Earlier this month my friend Jeanette and I hosted our tenth annual Wigilia dinner as a benefit for our local art gallery. Our dinners have earned a great reputation, and this year's Wigilia raised $725 for Artworks, our best ever.
We've always done the 7-course version of the Christmas Eve dinner (although never actually on Christmas Eve), and it's based on the wonderful dinners my grandmother prepared every Christmas Eve. The dinner features such standbys as pierogi and kapusta, but I've abandoned the no-meat feature of the traditional Wigilia because everyone expects kielbasa and my mother's recipe for golabki is the best ever. I  don't serve the traditional carp. As kids, when my sister and I arrived at my grandparents' apartment in Chicago, we'd see the carp swimming in the bathtub. Of course we'd name them and feed them, but were very unhappy Christmas Eve morning when we learned that grandpa had killed them!
But I do introduce our diners to some of the wonderful Wigilia customs--straw and coins under the tablecloth, a candle in the window and an empty seat and place setting reserved for any stranger who does not have a place to go for dinner that evening. Perhaps the most meaningful custom to our diners is the Oplatek, when everyone breaks a bit of the wafer and shares it, along with their blessing, with each member of the party. Every person who has enjoyed one of our dinners is charmed by the beauty of these customs.
Jeanette, who is of French ancestry, and I always bicker a bit (but playfully and lovingly) about the menu. "No" I tell her to such suggestions as onions in the royal potatoes, crackers with the appetizers, and a fruit plate with pineapples or bananas. None of these appeared on my grandmother's table, and they don't appear in the cookbook she gave me, "Treasured Polish Recipes for Americans," which was first printed in 1948. I think it's still in print, and I'd recommend it to anyone.
But best of all, hosting these dinners carries me back to my grandparents' apartment and the wonderful evening they provided for us every December 24th. It reminds me of my heritage, and of how special that heritage truly is. 


Tuesday, February 7, 2017

My Mother's Daughter

Have you missed me? It's been a long time since I posted. I've been busy revising a textbook which was published in 2007--but now that task is almost done, and I'm soon to be FREE! to seriously work on my fiction again.

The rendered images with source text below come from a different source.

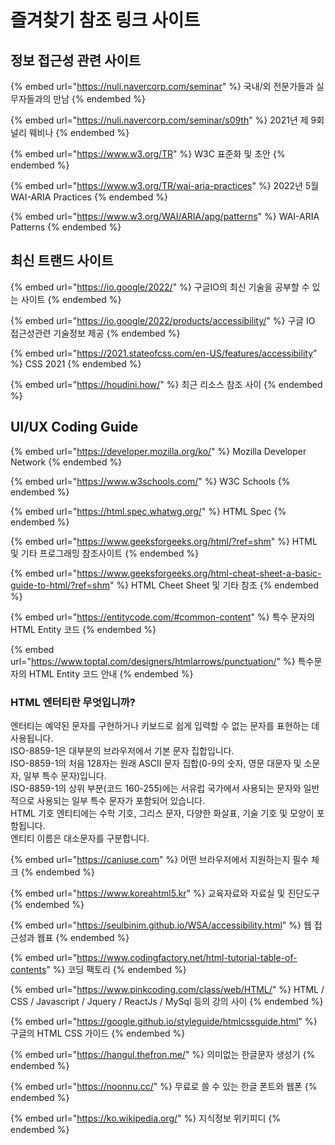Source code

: # 즐겨찾기 참조 링크 사이트

## 정보 접근성 관련 사이트

{% embed url="https://nuli.navercorp.com/seminar" %}
국내/외 전문가들과 실무자들과의 만남
{% endembed %}

{% embed url="https://nuli.navercorp.com/seminar/s09th" %}
2021년 제 9회 널리 웨비나
{% endembed %}

{% embed url="https://www.w3.org/TR" %}
W3C 표준화 및 초안
{% endembed %}

{% embed url="https://www.w3.org/TR/wai-aria-practices" %}
2022년 5월 WAI-ARIA Practices
{% endembed %}

{% embed url="https://www.w3.org/WAI/ARIA/apg/patterns" %}
WAI-ARIA Patterns
{% endembed %}

## 최신 트랜드 사이트

{% embed url="https://io.google/2022/" %}
구글IO의 최신 기술을 공부할 수 있는 사이트
{% endembed %}

{% embed url="https://io.google/2022/products/accessibility/" %}
구글 IO 접근성관련 기술정보 제공
{% endembed %}

{% embed url="https://2021.stateofcss.com/en-US/features/accessibility" %}
CSS 2021
{% endembed %}

{% embed url="https://houdini.how/" %}
최근 리소스 참조 사이
{% endembed %}

## UI/UX Coding Guide

{% embed url="https://developer.mozilla.org/ko/" %}
Mozilla Developer Network
{% endembed %}

{% embed url="https://www.w3schools.com/" %}
W3C Schools
{% endembed %}

{% embed url="https://html.spec.whatwg.org/" %}
HTML Spec
{% endembed %}

{% embed url="https://www.geeksforgeeks.org/html/?ref=shm" %}
HTML 및 기타 프로그래밍 참조사이트
{% endembed %}

{% embed url="https://www.geeksforgeeks.org/html-cheat-sheet-a-basic-guide-to-html/?ref=shm" %}
HTML Cheet Sheet 및 기타 참조
{% endembed %}



{% embed url="https://entitycode.com/#common-content" %}
특수 문자의 HTML Entity 코드
{% endembed %}

{% embed url="https://www.toptal.com/designers/htmlarrows/punctuation/" %}
특수문자의 HTML Entity 코드 안내
{% endembed %}

### HTML 엔터티란 무엇입니까?

엔터티는 예약된 문자를 구현하거나 키보드로 쉽게 입력할 수 없는 문자를 표현하는 데 사용됩니다.\
ISO-8859-1은 대부분의 브라우저에서 기본 문자 집합입니다.\
ISO-8859-1의 처음 128자는 원래 ASCII 문자 집합(0-9의 숫자, 영문 대문자 및 소문자, 일부 특수 문자)입니다.\
ISO-8859-1의 상위 부분(코드 160-255)에는 서유럽 국가에서 사용되는 문자와 일반적으로 사용되는 일부 특수 문자가 포함되어 있습니다.\
HTML 기호 엔티티에는 수학 기호, 그리스 문자, 다양한 화살표, 기술 기호 및 모양이 포함됩니다.\
엔티티 이름은 대소문자를 구분합니다.

{% embed url="https://caniuse.com" %}
어떤 브라우저에서 지원하는지 필수 체크
{% endembed %}

{% embed url="https://www.koreahtml5.kr" %}
교육자료와 자료실 및 진단도구
{% endembed %}

{% embed url="https://seulbinim.github.io/WSA/accessibility.html" %}
웹 접근성과 웹표
{% endembed %}

{% embed url="https://www.codingfactory.net/html-tutorial-table-of-contents" %}
코딩 팩토리
{% endembed %}

{% embed url="https://www.pinkcoding.com/class/web/HTML/" %}
HTML / CSS / Javascript / Jquery / ReactJs / MySql 등의 강의 사이
{% endembed %}



{% embed url="https://google.github.io/styleguide/htmlcssguide.html" %}
구글의 HTML CSS 가이드
{% endembed %}

{% embed url="https://hangul.thefron.me/" %}
의미없는 한글문자 생성기
{% endembed %}

{% embed url="https://noonnu.cc/" %}
무료로 쓸 수 있는 한글 폰트와 웹폰
{% endembed %}

{% embed url="https://ko.wikipedia.org/" %}
지식정보 위키피디
{% endembed %}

I just finished a revision of my as-of-yet unpublished novel My Mother's Daughter, which is set in 19th Century Natchez. When I visited Natchez several years ago, I was intrigued to learn about all the "mail order brides" who traveled from places like Philadelphia all the way down the Mississippi to marry men they had never met. I couldn't stop wondering what would cause a 19th Century woman to do such a thing, and from that wondering came my character Eugenia Meier. My Mother's Daughter follows Eugenia's and her children's stories to the end of the Civil War.

I'm hoping to see My Mother's Daughter published by fall. Once I can realistically expect publication, I'll post the first three chapters. I think you'll like it!